We’ve long gone past the “are we in a housing bubble?” debate phase, with even the most strident housing bull no longer denying Australia’s housing affordability problems. The question has now shifted to how can we make housing more affordable.
Before we can solve the housing affordability problem, we first need to acknowledge the primary causes of the bubble.
The first is Australia’s banking system and the banks’ extraordinarily tolerance for risky mortgage debt (aided, in no small part, by the Reserve Bank’s idiotic slashing of interest rates in recent years). Take the Commonwealth Bank, which makes up around a quarter of Australia’s mortgage market (it has $456 billion of mortgages on its books, which are an asset on its balance sheet). That is up more than $33 billion in the last year.
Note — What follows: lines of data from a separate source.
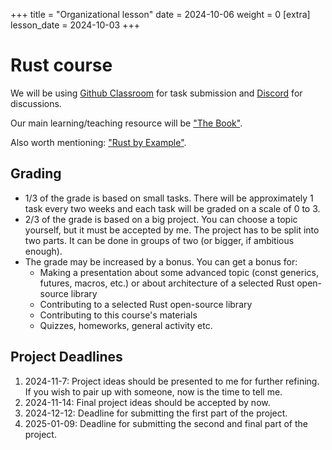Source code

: +++
title = "Organizational lesson"
date = 2024-10-06
weight = 0
[extra]
lesson_date = 2024-10-03
+++

# Rust course

We will be using [Github Classroom](https://classroom.github.com) for task submission and [Discord](https://discord.gg/UyvepYkPs9) for discussions.

Our main learning/teaching resource will be ["The Book"](https://doc.rust-lang.org/stable/book/).

Also worth mentioning: ["Rust by Example"](https://doc.rust-lang.org/rust-by-example/index.html).

## Grading

- 1/3 of the grade is based on small tasks. There will be approximately 1 task every two weeks and each task will be graded on a scale of 0 to 3.
- 2/3 of the grade is based on a big project. You can choose a topic yourself, but it must be accepted by me. The project has to be split into two parts. It can be done in groups of two (or bigger, if ambitious enough).
- The grade may be increased by a bonus. You can get a bonus for:
  - Making a presentation about some advanced topic (const generics, futures, macros, etc.) or about architecture of a selected Rust open-source library
  - Contributing to a selected Rust open-source library
  - Contributing to this course's materials
  - Quizzes, homeworks, general activity etc.

## Project Deadlines

1. 2024-11-7: Project ideas should be presented to me for further refining. If you wish to pair up with someone, now is the time to tell me.
2. 2024-11-14: Final project ideas should be accepted by now.
3. 2024-12-12: Deadline for submitting the first part of the project.
4. 2025-01-09: Deadline for submitting the second and final part of the project.
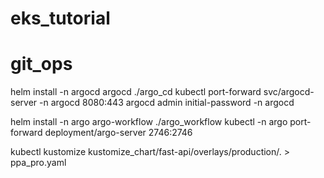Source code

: # eks_tutorial
# git_ops


 helm install -n argocd argocd ./argo_cd
 kubectl port-forward svc/argocd-server -n argocd 8080:443
argocd admin initial-password -n argocd

 helm install -n argo argo-workflow ./argo_workflow
 kubectl -n argo port-forward deployment/argo-server 2746:2746

 kubectl kustomize kustomize_chart/fast-api/overlays/production/. > ppa_pro.yaml
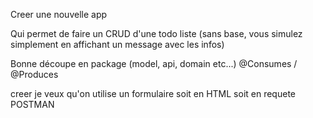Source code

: Creer une nouvelle app

Qui permet de faire un CRUD d'une todo liste
(sans base, vous simulez simplement en affichant un message avec les infos)

Bonne découpe en package
(model, api, domain etc...)
@Consumes / @Produces

creer je veux qu'on utilise un formulaire soit en HTML soit en requete POSTMAN
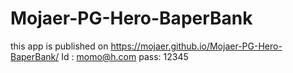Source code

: # Mojaer-PG-Hero-BaperBank
this app is published on https://mojaer.github.io/Mojaer-PG-Hero-BaperBank/
Id : momo@h.com
pass: 12345
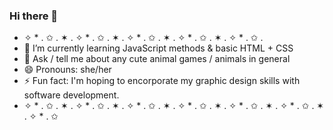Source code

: ### Hi there 👋
- ✧ * . ✩ . ✶ . ✧ * . ✩ . ✶ . ✧ * . ✩ . ✶ . ✧ * . ✩ . ✶ . ✧ * . ✩ . 
- 🌱 I’m currently learning JavaScript methods & basic HTML + CSS
- 💬 Ask / tell me about any cute animal games / animals in general
- 😄 Pronouns: she/her
- ⚡ Fun fact: I'm hoping to encorporate my graphic design skills with software development.
- ✧ * . ✩ . ✶ . ✧ * . ✩ . ✶ . ✧ * . ✩ . ✶ . ✧ * . ✩ . ✶ . ✧ * . ✩ . ✶ . ✧ * . ✩ . ✶ . ✧ * . ✩ 
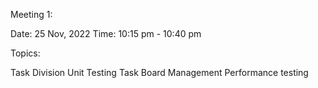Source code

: Meeting 1:

Date: 25 Nov, 2022
Time: 10:15 pm - 10:40 pm

Topics:

Task Division
Unit Testing
Task Board Management
Performance testing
So there is an inherent conflict here: by lending more and more money to home-buyers, banks are loading more risk onto their balance sheet. However, in the short-to-medium term, the more banks lend, the more they make in profit (which leads to higher executive salaries).
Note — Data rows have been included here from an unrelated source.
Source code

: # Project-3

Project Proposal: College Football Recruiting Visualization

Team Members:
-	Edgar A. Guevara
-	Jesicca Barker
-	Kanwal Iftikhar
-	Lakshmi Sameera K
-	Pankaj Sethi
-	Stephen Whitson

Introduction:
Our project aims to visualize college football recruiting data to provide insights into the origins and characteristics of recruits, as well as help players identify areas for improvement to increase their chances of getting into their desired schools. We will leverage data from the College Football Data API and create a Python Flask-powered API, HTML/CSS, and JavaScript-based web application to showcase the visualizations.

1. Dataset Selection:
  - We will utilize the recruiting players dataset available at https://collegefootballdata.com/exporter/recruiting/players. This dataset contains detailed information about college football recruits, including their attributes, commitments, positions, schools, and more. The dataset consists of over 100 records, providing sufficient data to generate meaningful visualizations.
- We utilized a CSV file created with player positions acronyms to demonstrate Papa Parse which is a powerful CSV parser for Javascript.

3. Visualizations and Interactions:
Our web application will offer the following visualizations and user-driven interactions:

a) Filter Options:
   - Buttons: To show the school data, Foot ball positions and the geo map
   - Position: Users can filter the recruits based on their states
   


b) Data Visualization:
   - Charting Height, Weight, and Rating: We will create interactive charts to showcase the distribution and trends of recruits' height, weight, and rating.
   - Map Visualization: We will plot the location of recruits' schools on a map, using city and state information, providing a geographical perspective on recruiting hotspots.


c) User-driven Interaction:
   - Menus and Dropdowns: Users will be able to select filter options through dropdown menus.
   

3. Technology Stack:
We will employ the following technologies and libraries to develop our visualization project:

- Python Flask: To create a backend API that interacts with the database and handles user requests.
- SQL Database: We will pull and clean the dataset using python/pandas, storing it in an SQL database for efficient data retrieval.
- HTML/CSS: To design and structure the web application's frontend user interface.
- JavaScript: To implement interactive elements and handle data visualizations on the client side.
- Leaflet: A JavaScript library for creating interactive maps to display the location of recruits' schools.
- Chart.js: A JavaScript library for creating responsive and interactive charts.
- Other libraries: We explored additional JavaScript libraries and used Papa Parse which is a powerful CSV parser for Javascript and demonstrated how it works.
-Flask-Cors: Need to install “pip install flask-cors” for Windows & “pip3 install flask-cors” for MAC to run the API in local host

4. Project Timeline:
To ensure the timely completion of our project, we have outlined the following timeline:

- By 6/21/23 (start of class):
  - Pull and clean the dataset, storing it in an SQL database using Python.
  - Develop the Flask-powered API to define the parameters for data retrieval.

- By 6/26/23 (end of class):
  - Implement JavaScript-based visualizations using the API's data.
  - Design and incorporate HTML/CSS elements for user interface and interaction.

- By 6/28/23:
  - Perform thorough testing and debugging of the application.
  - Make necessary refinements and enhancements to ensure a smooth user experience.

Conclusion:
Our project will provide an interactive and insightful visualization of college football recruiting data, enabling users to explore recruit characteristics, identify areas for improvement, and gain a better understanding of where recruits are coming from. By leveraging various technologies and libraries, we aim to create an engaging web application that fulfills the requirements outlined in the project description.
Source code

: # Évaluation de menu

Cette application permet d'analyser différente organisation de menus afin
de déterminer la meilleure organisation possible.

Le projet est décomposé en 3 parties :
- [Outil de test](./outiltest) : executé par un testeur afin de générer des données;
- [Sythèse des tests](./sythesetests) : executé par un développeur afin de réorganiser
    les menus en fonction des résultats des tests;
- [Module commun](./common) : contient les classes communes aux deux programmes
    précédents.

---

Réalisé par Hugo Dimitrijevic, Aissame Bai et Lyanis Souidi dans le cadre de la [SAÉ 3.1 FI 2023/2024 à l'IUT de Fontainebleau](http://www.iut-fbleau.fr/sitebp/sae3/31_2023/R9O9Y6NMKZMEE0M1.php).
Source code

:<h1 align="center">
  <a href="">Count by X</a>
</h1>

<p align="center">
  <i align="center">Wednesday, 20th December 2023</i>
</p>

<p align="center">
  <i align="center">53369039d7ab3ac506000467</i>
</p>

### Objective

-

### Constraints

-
So you’ve got the RBA lowering rates, which means borrowers need to repay less each month, and at the same time, banks are lending more because it boosts short-term profitability and, notionally, borrowers are able to borrow more as repayments are lower. House-buyers will generally spend as much on a house as their bank will lend them; the more banks lend, the more house prices go up. It’s no surprise that while prices have skyrocketed, the percentage of Australian household debt to GDP has risen from 50% in 1997, when the boom commenced, to 123% now.
In conjunction with a foolhardy RBA and profit-hungry banks, the bubble has been underpinned by a series of government policies that have benefited a small segment of voters: wealthy baby boomers who own property. The Liberal Party looks after this slice of voters because they are a core support base. Labor has backed the policy out of an apparent fear of looking like a party hostile to business (and the Liberals are running a pretty smart, albeit highly dishonest, scare campaign). The specific policies that have exacerbated the bubble are: the principal residence capital gains exemption; negative gearing; discounted capital gains tax (CGT) on investment properties; and a lack of a broad-based land tax.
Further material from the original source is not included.